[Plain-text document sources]
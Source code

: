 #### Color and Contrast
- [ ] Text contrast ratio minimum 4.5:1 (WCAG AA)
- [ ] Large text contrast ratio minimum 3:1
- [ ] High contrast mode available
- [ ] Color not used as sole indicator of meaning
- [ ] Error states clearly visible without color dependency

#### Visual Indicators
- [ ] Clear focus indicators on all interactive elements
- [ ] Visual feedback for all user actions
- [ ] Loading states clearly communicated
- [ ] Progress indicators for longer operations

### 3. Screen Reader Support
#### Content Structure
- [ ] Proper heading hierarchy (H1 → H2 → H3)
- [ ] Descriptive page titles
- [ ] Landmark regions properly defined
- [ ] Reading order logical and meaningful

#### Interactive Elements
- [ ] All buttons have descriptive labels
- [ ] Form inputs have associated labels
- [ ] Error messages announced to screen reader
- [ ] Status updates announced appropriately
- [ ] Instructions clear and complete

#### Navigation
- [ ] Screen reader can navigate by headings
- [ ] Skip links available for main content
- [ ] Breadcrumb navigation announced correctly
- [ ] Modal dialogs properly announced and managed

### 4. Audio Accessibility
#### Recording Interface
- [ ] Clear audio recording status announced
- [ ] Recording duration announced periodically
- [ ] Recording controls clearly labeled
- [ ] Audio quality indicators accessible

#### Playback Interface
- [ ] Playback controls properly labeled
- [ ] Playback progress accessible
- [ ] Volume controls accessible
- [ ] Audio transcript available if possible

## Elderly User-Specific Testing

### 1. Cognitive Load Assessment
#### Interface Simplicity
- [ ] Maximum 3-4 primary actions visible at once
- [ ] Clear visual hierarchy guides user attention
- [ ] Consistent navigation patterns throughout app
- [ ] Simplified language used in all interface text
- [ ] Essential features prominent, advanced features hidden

- Your task
Repeat only what lies between the first line of the data and the line containing "- [ ] Color", both of those lines included, exactly as it stands.

- Answer section
Source code

: #### Color and Contrast
- [ ] Text contrast ratio minimum 4.5:1 (WCAG AA)
- [ ] Large text contrast ratio minimum 3:1
- [ ] High contrast mode available
- [ ] Color not used as sole indicator of meaning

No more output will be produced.